Stored entries

%%

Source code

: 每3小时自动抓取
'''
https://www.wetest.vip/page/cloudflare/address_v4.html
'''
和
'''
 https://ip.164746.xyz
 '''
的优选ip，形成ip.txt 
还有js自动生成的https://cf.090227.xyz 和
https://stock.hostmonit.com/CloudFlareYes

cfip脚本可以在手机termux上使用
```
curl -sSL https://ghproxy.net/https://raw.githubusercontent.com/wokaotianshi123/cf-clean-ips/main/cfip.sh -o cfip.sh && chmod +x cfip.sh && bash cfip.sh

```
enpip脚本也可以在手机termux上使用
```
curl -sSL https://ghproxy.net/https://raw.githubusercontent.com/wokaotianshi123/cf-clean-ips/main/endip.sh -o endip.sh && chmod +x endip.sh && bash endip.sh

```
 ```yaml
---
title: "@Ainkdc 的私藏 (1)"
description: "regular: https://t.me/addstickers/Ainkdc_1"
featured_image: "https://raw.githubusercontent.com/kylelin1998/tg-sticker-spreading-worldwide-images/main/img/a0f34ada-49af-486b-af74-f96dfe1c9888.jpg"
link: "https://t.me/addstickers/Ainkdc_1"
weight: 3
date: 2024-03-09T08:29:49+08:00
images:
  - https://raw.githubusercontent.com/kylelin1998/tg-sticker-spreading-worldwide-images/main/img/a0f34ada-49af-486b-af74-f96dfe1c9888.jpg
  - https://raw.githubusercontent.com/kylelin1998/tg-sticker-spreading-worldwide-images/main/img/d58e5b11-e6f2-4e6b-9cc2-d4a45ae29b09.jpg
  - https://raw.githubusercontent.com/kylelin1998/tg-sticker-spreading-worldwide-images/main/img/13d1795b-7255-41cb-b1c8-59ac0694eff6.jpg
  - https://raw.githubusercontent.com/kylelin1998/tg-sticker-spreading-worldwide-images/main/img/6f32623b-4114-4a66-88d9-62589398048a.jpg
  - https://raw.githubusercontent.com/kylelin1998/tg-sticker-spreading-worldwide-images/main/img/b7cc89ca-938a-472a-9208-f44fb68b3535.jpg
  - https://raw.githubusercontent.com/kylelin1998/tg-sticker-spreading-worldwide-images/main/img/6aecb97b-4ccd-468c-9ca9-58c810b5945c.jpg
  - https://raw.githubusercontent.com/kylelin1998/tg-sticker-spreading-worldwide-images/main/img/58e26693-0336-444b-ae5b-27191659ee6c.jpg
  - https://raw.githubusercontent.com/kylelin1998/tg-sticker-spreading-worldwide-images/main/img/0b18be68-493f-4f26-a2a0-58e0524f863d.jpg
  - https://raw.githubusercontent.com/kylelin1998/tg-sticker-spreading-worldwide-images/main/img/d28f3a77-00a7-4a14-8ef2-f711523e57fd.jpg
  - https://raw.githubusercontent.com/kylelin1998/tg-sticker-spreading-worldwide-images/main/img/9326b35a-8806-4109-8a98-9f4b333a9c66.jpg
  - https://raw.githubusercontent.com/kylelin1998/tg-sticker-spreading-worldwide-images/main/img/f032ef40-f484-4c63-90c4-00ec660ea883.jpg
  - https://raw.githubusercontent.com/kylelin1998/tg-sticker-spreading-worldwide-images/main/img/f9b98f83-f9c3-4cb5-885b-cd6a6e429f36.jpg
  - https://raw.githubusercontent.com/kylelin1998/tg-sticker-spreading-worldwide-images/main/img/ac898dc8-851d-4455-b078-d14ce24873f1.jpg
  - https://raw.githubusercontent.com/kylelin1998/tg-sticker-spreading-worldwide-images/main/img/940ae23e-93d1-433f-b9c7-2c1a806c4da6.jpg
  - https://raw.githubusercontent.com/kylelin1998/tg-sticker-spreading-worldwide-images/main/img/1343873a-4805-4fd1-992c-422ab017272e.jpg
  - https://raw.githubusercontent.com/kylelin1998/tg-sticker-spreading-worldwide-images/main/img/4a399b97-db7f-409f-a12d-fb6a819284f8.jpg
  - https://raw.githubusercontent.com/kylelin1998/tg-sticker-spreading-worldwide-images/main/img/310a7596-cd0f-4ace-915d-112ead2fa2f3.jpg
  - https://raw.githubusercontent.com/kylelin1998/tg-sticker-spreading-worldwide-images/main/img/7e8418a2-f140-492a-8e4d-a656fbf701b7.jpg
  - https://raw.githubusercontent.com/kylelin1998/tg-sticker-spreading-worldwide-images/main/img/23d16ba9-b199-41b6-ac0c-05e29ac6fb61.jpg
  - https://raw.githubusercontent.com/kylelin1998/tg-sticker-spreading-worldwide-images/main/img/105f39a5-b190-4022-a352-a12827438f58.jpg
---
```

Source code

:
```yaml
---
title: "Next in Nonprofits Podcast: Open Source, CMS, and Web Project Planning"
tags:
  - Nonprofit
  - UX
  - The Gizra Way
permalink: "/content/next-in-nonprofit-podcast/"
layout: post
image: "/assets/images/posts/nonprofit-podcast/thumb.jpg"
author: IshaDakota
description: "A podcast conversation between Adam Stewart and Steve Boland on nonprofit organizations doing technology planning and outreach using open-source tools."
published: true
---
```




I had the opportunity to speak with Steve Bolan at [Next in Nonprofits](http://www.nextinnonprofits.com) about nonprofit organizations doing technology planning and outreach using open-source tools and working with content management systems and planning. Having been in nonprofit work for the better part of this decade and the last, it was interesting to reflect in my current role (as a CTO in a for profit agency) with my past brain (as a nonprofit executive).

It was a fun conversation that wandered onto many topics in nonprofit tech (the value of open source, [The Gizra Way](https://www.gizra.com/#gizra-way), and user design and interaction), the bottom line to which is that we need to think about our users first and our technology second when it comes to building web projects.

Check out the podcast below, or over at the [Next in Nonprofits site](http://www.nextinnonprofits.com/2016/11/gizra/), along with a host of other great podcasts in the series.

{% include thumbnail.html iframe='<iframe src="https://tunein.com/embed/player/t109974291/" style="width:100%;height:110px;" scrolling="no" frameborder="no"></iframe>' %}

%%

Wherever the string "nextinnonprofits" occurs in the records, copy the line it is in.

Result of this exercise
I had the opportunity to speak with Steve Bolan at [Next in Nonprofits](http://www.nextinnonprofits.com) about nonprofit organizations doing technology planning and outreach using open-source tools and working with content management systems and planning. Having been in nonprofit work for the better part of this decade and the last, it was interesting to reflect in my current role (as a CTO in a for profit agency) with my past brain (as a nonprofit executive).
Check out the podcast below, or over at the [Next in Nonprofits site](http://www.nextinnonprofits.com/2016/11/gizra/), along with a host of other great podcasts in the series.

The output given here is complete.